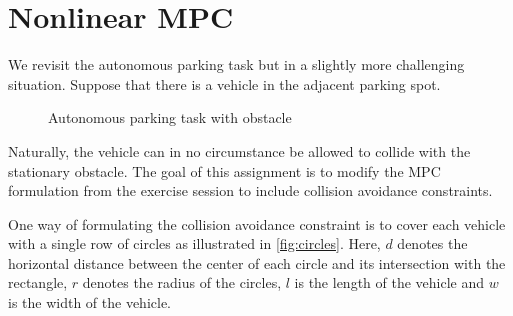 \documentclass[]{article}
\begin{document}
\newpage
\section{Nonlinear MPC}

We revisit the autonomous parking task but in a slightly more challenging situation. 
Suppose that there is a vehicle in the adjacent parking spot. 

\begin{figure}[ht!]
    \centering 
    \caption{Autonomous parking task with obstacle}
    \label{fig:task}
\end{figure}

Naturally, the vehicle can in no circumstance be allowed to collide with the stationary obstacle. 
The goal of this assignment is to modify the MPC formulation from the exercise session to include collision avoidance constraints. 

One way of formulating the collision avoidance constraint is to cover each vehicle with a single row of circles as illustrated in  
\cref{fig:circles}. 
Here, $d$ denotes the horizontal distance between the center of each 
circle and its intersection with the rectangle, $r$ denotes the 
radius of the circles, $l$ is the length of the vehicle and $w$ is the width of the vehicle.
\end{document}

------------------------------------------------------------------------

TASK DIRECTIONS: Exact lines only, please. Repeat everything from the top of the records through the line containing "The goal of", both ends in and pictures out.

ANSWER FOR THE TASK:
 \documentclass[]{article}
\begin{document}
\newpage
\section{Nonlinear MPC}

We revisit the autonomous parking task but in a slightly more challenging situation. 
Suppose that there is a vehicle in the adjacent parking spot. 

\begin{figure}[ht!]
    \centering 
    \caption{Autonomous parking task with obstacle}
    \label{fig:task}
\end{figure}

Naturally, the vehicle can in no circumstance be allowed to collide with the stationary obstacle. 
The goal of this assignment is to modify the MPC formulation from the exercise session to include collision avoidance constraints. 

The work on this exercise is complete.